Try it - Return the records exactly, from the first line through the "- 👀 I’m interested" line.

Saved data entries -
──────

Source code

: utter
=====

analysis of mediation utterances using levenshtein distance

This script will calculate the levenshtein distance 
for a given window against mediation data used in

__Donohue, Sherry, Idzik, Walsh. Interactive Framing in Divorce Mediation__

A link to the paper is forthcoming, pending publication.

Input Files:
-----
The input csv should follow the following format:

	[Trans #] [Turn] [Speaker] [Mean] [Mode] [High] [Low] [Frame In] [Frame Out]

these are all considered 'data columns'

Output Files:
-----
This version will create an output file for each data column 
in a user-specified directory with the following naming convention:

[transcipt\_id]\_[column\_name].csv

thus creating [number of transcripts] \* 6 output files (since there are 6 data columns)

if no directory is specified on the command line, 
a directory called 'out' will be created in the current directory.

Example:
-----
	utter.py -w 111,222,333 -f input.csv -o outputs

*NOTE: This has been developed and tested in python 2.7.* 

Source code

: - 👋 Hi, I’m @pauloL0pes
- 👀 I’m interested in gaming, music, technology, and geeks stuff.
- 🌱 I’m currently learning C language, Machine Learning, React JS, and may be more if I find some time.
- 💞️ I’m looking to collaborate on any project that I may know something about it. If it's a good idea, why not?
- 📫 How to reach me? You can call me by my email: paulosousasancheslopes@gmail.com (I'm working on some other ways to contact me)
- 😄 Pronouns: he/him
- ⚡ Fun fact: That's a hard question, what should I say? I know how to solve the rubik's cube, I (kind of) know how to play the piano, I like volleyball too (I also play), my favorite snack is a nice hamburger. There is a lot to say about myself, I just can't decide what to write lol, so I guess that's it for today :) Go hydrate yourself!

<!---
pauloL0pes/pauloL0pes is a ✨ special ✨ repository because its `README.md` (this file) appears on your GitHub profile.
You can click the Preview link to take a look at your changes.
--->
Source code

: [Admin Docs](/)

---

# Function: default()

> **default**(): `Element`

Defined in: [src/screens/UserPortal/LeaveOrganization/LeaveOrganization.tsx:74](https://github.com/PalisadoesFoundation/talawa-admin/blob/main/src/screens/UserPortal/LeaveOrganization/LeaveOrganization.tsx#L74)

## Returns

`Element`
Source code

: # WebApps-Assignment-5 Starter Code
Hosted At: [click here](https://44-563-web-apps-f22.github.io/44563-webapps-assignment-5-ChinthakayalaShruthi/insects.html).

──────

Answer to this problem -
Source code

: utter
=====

analysis of mediation utterances using levenshtein distance

This script will calculate the levenshtein distance 
for a given window against mediation data used in

__Donohue, Sherry, Idzik, Walsh. Interactive Framing in Divorce Mediation__

A link to the paper is forthcoming, pending publication.

Input Files:
-----
The input csv should follow the following format:

	[Trans #] [Turn] [Speaker] [Mean] [Mode] [High] [Low] [Frame In] [Frame Out]

these are all considered 'data columns'

Output Files:
-----
This version will create an output file for each data column 
in a user-specified directory with the following naming convention:

[transcipt\_id]\_[column\_name].csv

thus creating [number of transcripts] \* 6 output files (since there are 6 data columns)

if no directory is specified on the command line, 
a directory called 'out' will be created in the current directory.

Example:
-----
	utter.py -w 111,222,333 -f input.csv -o outputs

*NOTE: This has been developed and tested in python 2.7.* 

Source code

: - 👋 Hi, I’m @pauloL0pes
- 👀 I’m interested in gaming, music, technology, and geeks stuff.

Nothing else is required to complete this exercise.